私の専門は「分子ロボティクス」です。この分野はナノテクノロジー、バイオテクノロジー、ロボティクス、これら3つのテクノロジーが重なる領域に生まれました。始まってまだ10年あまりの分野です。めざしているのは分子そのものを設計し、その分子が自らシステムを組み立て、自律的に行動すること。分子そのものを設計するとは、塩基配列を適切に設計したDNAを化学合成することで、これによってDNAが歯車なら歯車の形に折りたたまれ、様々な形状をつくり出せるのです。

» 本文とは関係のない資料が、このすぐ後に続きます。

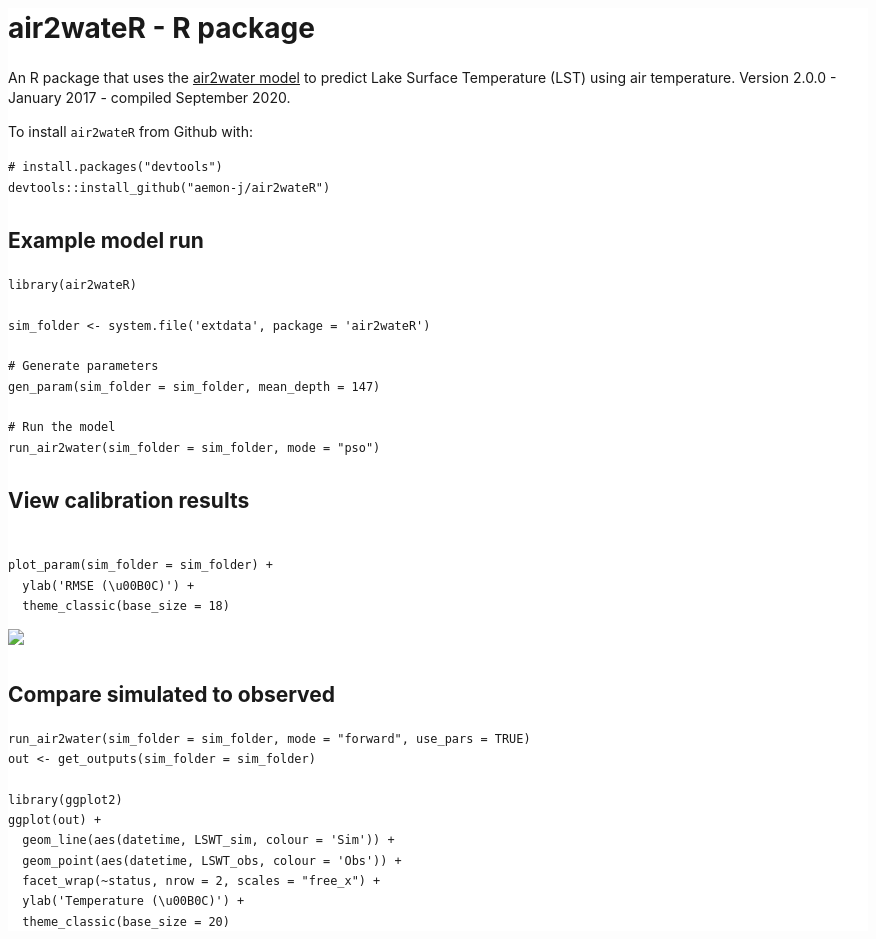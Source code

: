 # air2wateR - R package

An R package that uses the [air2water model](https://github.com/spiccolroaz/air2water/) to predict Lake Surface Temperature (LST) using air temperature.
Version 2.0.0 - January 2017 - compiled September 2020.

To install `air2wateR` from Github with:

```{r gh-installation, eval = FALSE}
# install.packages("devtools")
devtools::install_github("aemon-j/air2wateR")
```


## Example model run
```{r gh-installation, eval = FALSE}
library(air2wateR)

sim_folder <- system.file('extdata', package = 'air2wateR')

# Generate parameters
gen_param(sim_folder = sim_folder, mean_depth = 147)

# Run the model
run_air2water(sim_folder = sim_folder, mode = "pso")

```

## View calibration results
```{r gh-installation, eval = FALSE}

plot_param(sim_folder = sim_folder) +
  ylab('RMSE (\u00B0C)') +
  theme_classic(base_size = 18)

```
![](images/parameter_results.png)


## Compare simulated to observed
```{r gh-installation, eval = FALSE}
run_air2water(sim_folder = sim_folder, mode = "forward", use_pars = TRUE)
out <- get_outputs(sim_folder = sim_folder)

library(ggplot2)
ggplot(out) +
  geom_line(aes(datetime, LSWT_sim, colour = 'Sim')) +
  geom_point(aes(datetime, LSWT_obs, colour = 'Obs')) +
  facet_wrap(~status, nrow = 2, scales = "free_x") +
  ylab('Temperature (\u00B0C)') +
  theme_classic(base_size = 20)

```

このことが何を意味するかというと、これまでの生産技術は、金属のかたまりから不要な部分を削って部品をつくるという方法をとってきましたが、設計された分子の部品には、部品同士の結合関係を付け加えることが可能で、部品同士が勝手に結合してより大きな構造をつくりだすこともできるということです。つまり、材料となるDNA分子を水の中で混ぜるだけで、部品ができあがり、その部品同士がひとりでにくっついてロボットができあがるわけです。しかも、ものすごい台数の微細なロボットが同時にできあがります。つまり、分子が自律的に行動する"分子ロボット"をつくるには、工場は必要ないのです。このような人工物のあり方はこれまでにはないもので、テクノロジーの大革命といっても過言ではありません。

未来を支えるのは”夢見る力”

分子ロボットには、どんなことができるのでしょうか。一つの例が薬です。狙った臓器だけに薬を届けることができれば、抗がん剤などに見られるつらい副作用を軽減することにつながります。これはドラッグデリバリーシステム(DDS)と呼ばれ、薬学研究者の長年の夢です。分子ロボティクが生かされるのは、この次の段階。例えばDDSで使われる薬のカプセルに計算機を入れて、体内の細胞の中にあるDNAから情報を収集、体調チェックを行い、悪いところが見つかれば病状に合わせて投薬するとか、複数の分子ロボットを注射すると、それらが体内で拡散し、分子ロボット同士が情報を交換し合って、具合の悪いところに集まり、治療を行うことも可能になるでしょう。DDS自体が難しい技術だけに、これを実現するには時間が必要ですが、原理的にできないことはありません。「まるでSFのようだ」と言う人もいるでしょうが、これまでも"さまざまな夢の技術"が実現されてきたように、必要性があれば工夫は続けられていきます。分子ロボティクスもしかり。国を支える基盤になるかどうかは、まだ誰にも分かりませんが、君がいまからきちんと勉強をしていけば、この分野のパイオニアになれることは確かです。